╭─ Input records

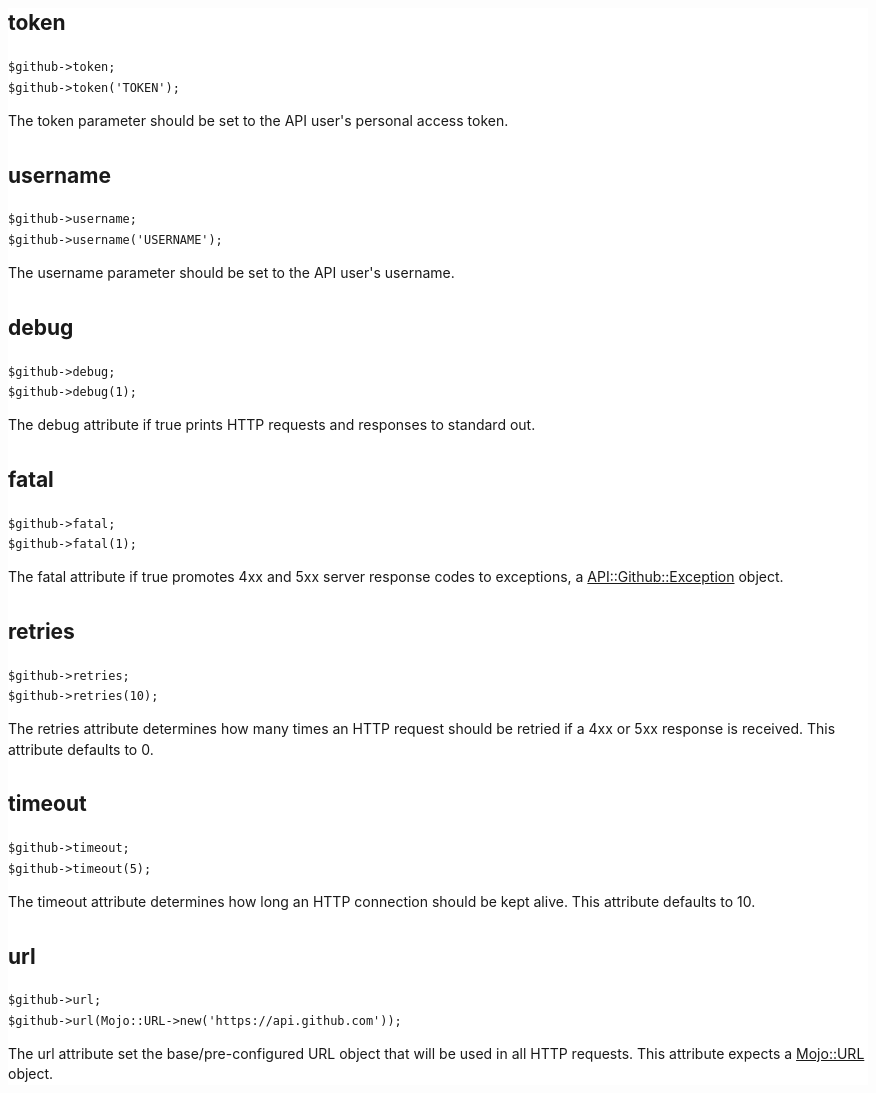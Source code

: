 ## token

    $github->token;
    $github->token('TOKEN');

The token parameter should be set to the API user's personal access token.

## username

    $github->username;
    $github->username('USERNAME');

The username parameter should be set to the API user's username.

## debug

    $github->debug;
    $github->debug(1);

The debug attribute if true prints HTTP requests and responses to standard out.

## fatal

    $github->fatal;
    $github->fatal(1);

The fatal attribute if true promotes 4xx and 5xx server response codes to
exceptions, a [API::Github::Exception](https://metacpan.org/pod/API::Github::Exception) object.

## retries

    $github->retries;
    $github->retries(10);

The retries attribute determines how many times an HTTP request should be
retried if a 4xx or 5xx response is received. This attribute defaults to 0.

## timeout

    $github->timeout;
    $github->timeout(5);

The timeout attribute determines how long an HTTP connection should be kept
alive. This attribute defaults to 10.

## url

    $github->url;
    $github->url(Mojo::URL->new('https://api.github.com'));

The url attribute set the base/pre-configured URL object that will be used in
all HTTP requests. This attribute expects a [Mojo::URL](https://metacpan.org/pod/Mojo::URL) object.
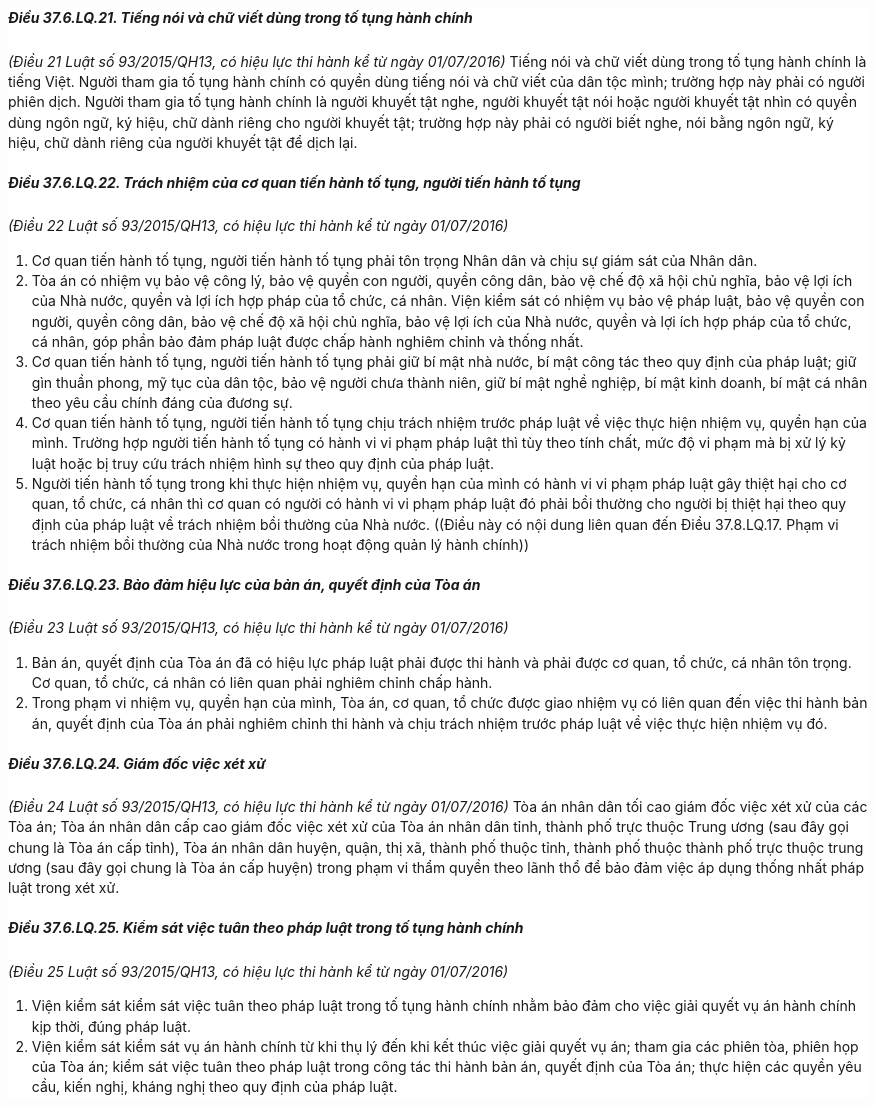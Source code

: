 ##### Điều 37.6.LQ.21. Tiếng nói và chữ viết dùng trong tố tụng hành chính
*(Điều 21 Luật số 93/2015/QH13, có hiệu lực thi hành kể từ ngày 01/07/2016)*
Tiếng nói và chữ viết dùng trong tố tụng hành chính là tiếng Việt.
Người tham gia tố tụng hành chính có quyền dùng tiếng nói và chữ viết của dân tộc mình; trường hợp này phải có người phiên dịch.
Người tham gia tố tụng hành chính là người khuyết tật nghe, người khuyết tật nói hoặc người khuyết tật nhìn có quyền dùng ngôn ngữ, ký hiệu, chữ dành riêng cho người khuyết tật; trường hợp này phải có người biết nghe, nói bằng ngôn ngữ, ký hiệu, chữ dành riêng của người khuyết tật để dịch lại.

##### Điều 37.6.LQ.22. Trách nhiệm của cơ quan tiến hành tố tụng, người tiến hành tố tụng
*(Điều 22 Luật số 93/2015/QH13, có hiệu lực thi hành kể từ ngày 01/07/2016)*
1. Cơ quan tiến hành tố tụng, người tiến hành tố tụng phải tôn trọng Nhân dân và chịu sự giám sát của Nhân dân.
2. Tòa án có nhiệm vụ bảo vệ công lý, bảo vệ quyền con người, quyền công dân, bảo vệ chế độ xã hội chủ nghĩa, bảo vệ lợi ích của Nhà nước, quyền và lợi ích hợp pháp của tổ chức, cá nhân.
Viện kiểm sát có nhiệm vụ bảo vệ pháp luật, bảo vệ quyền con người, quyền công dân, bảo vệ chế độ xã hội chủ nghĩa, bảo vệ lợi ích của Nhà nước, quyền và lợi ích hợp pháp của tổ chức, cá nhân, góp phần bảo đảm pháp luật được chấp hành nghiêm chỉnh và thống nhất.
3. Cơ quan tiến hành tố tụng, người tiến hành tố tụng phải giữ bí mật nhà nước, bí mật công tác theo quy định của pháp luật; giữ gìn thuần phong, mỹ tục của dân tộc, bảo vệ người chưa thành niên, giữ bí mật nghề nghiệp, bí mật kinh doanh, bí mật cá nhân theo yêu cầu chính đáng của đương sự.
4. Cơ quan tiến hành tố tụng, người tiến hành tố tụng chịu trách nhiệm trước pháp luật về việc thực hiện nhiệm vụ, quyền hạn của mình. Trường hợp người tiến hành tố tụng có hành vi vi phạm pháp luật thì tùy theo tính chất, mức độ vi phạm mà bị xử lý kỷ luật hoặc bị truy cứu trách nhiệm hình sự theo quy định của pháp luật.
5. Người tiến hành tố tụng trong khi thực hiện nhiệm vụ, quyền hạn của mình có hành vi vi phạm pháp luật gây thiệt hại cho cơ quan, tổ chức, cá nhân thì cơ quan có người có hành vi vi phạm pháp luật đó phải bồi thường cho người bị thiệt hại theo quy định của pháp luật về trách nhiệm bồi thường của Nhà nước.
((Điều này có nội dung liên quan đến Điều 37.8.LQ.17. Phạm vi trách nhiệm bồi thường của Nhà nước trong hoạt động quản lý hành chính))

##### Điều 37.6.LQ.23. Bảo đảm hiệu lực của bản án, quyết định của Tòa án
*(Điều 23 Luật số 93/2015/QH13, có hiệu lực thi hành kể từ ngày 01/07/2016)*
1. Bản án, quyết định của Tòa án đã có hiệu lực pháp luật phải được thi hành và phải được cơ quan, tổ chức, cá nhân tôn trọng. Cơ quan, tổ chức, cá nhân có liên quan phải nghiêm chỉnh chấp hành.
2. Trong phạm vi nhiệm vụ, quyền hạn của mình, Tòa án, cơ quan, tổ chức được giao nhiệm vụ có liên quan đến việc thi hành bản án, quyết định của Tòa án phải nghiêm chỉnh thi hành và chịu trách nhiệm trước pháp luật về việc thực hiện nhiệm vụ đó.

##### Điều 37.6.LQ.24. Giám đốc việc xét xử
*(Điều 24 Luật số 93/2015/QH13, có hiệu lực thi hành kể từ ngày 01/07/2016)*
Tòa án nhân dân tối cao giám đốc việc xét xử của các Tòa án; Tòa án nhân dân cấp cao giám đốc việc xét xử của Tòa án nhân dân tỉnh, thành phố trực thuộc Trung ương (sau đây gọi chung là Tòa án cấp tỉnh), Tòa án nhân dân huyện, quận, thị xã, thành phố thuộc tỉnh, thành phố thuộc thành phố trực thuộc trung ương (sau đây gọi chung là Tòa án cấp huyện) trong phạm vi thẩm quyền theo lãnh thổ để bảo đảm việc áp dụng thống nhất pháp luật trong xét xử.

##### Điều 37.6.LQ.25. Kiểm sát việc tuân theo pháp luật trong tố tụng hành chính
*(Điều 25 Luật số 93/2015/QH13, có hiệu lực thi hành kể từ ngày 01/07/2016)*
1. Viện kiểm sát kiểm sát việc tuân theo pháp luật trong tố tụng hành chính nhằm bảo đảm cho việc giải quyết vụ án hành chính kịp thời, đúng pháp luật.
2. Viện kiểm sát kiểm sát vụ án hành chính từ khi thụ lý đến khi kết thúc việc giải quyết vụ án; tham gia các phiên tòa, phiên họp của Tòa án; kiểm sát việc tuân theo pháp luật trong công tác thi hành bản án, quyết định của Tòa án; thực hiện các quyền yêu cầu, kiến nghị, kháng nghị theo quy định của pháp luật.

╰─
╭─ Input records

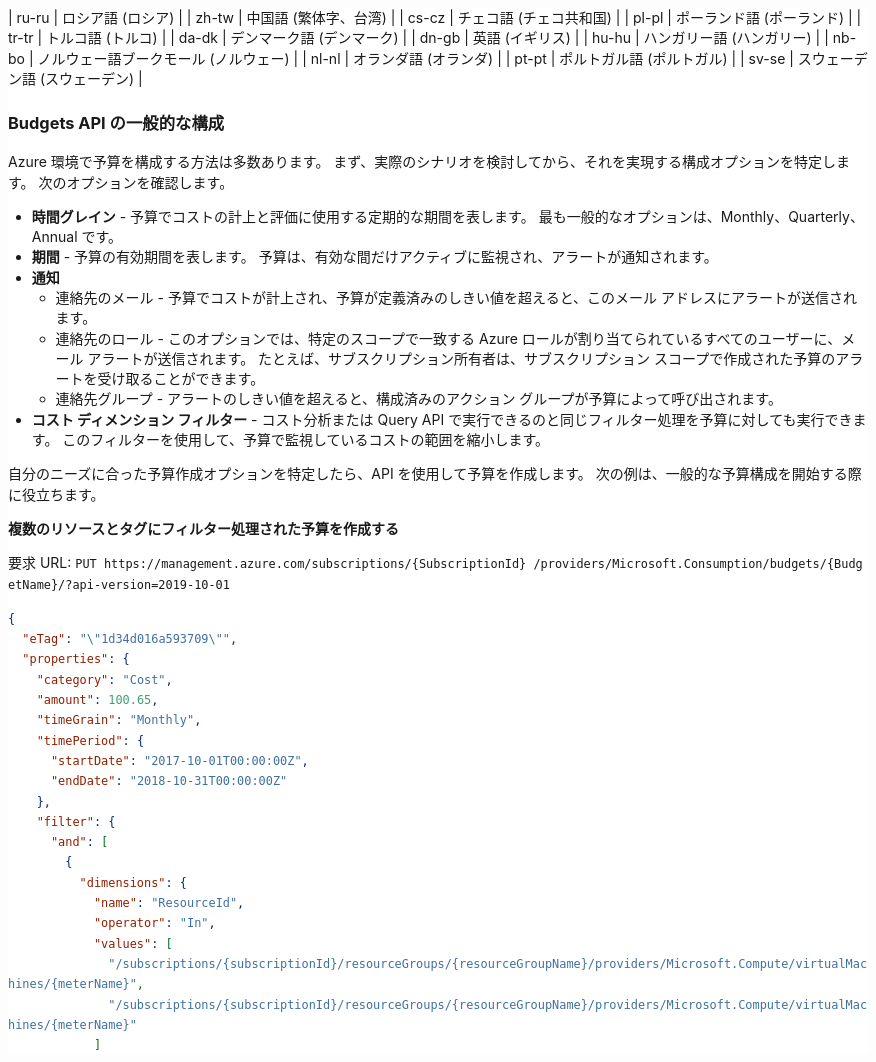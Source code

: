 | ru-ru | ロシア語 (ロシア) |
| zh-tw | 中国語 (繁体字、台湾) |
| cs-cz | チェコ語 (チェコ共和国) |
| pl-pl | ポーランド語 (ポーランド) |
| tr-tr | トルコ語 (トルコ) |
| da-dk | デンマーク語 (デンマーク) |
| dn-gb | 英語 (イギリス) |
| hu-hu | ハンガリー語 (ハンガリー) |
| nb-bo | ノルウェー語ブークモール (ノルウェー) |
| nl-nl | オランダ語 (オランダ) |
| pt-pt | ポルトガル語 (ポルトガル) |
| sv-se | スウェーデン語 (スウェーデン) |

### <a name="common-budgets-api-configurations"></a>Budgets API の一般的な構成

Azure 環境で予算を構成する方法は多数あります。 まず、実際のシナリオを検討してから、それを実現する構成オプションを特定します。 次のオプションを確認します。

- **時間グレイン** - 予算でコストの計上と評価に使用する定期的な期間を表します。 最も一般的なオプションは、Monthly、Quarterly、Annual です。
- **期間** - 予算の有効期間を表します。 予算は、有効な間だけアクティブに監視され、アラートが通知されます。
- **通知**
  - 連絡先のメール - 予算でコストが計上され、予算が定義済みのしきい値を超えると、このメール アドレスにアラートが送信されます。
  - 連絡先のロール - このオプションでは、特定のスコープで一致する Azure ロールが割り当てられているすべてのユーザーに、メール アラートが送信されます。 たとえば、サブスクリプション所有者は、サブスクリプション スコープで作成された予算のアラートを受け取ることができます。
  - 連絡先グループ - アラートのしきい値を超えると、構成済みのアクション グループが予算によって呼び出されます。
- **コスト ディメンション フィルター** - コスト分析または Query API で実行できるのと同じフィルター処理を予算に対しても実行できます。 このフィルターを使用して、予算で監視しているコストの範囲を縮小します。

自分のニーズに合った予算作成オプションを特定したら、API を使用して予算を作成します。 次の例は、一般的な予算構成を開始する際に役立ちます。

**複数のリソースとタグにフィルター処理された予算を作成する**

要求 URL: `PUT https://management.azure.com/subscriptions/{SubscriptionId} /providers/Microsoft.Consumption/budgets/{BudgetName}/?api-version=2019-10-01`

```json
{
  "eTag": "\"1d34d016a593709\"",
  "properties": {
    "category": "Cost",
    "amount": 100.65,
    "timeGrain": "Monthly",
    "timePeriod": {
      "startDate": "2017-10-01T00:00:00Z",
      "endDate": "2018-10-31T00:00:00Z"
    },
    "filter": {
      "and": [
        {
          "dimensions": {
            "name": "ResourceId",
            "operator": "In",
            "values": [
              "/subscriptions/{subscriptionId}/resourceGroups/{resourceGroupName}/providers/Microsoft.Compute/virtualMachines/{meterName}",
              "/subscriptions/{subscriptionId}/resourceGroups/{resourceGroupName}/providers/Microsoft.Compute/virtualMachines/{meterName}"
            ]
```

╰─

> **What you are asked to do**
Above are the records; print exactly the lines from the line with "là tiếng Việt." to the line with "Người tham gia tố tụng hành chính có", including both, and nothing else.

> **Written response**
Tiếng nói và chữ viết dùng trong tố tụng hành chính là tiếng Việt.
Người tham gia tố tụng hành chính có quyền dùng tiếng nói và chữ viết của dân tộc mình; trường hợp này phải có người phiên dịch.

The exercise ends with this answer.